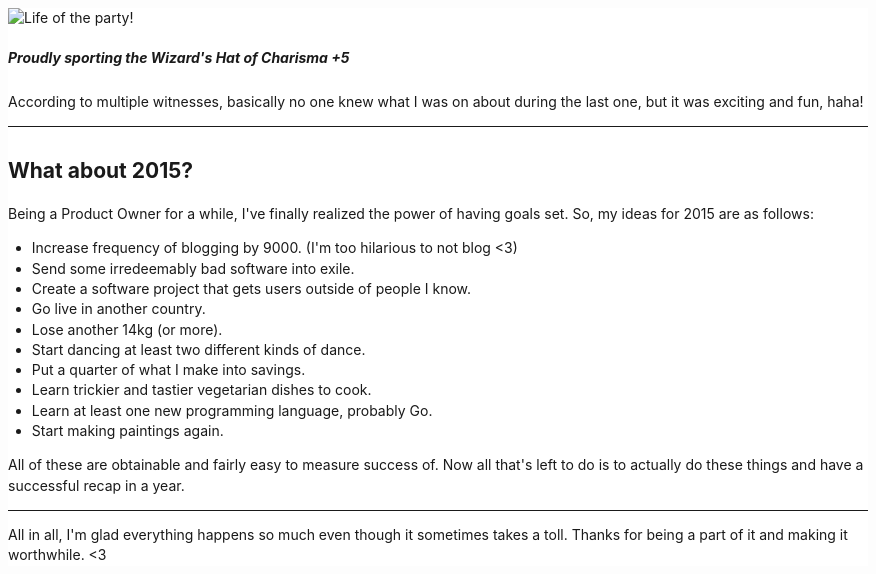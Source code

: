 ![Life of the party!](http://i.imgur.com/bub6H2R.jpg "Wizard's Hat of Charisma +5")
##### Proudly sporting the Wizard's Hat of Charisma +5

According to multiple witnesses, basically no one knew what I was on about
during the last one, but it was exciting and fun, haha!

---

## What about 2015?

Being a Product Owner for a while, I've finally realized the power of having
goals set. So, my ideas for 2015 are as follows:

* Increase frequency of blogging by 9000. (I'm too hilarious to not blog &lt;3)
* Send some irredeemably bad software into exile.
* Create a software project that gets users outside of people I know.
* Go live in another country.
* Lose another 14kg (or more).
* Start dancing at least two different kinds of dance.
* Put a quarter of what I make into savings.
* Learn trickier and tastier vegetarian dishes to cook.
* Learn at least one new programming language, probably Go.
* Start making paintings again.

All of these are obtainable and fairly easy to measure success of. Now all
that's left to do is to actually do these things and have a successful recap in
a year.

---

All in all, I'm glad everything happens so much even though it sometimes takes
a toll. Thanks for being a part of it and making it worthwhile. &lt;3

[last]: /posts/such-year-wow/
[177]: /posts/177/
[irony]: /posts/irony/
[understatement]: http://tvtropes.org/pmwiki/pmwiki.php/Main/Understatement
[fosdem]: https://archive.fosdem.org/2014/
[grml]: http://grml.org/
[ouya]: https://www.ouya.tv/
[tinfoil]: http://rationalwiki.org/wiki/Tinfoil_hat
[raclette]: http://en.wikipedia.org/wiki/Raclette
[towerfall]: http://www.towerfall-game.com/
[quickening]: http://tvtropes.org/pmwiki/pmwiki.php/Film/HighlanderIITheQuickening
[catta]: https://www.facebook.com/catta.ramirez
[morgan]: http://en.wikipedia.org/wiki/Captain_Morgan%27s_Revenge
[nine-nine]: http://brooklyn99.wikia.com/wiki/The_Jimmy_Jab_Games
[vi]: https://www.facebook.com/video.php?v=375063829320664&set=o.368165156676244&type=2&theater
[bigno]: http://tvtropes.org/pmwiki/pmwiki.php/Main/BigNo
[got]: http://tvtropes.org/pmwiki/pmwiki.php/Series/GameOfThrones
[horse_ebooks]: http://favstar.fm/users/horse_ebooks
[reflect]: http://tvtropes.org/pmwiki/pmwiki.php/Main/DistractedByMyOwnSexy
[cardiocrush]: https://plus.google.com/u/1/photos/109470464441227305887/albums/6098371506791030657
[rousing]: http://tvtropes.org/pmwiki/pmwiki.php/Main/BalconySpeech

········

Assignment | Retyping should start at the first line of the data above and stop after the line with "in another country.", and no picture should be included.

Problem solution |
Source code

: ![Life of the party!](http://i.imgur.com/bub6H2R.jpg "Wizard's Hat of Charisma +5")
##### Proudly sporting the Wizard's Hat of Charisma +5

According to multiple witnesses, basically no one knew what I was on about
during the last one, but it was exciting and fun, haha!

---

## What about 2015?

Being a Product Owner for a while, I've finally realized the power of having
goals set. So, my ideas for 2015 are as follows:

* Increase frequency of blogging by 9000. (I'm too hilarious to not blog &lt;3)
* Send some irredeemably bad software into exile.
* Create a software project that gets users outside of people I know.
* Go live in another country.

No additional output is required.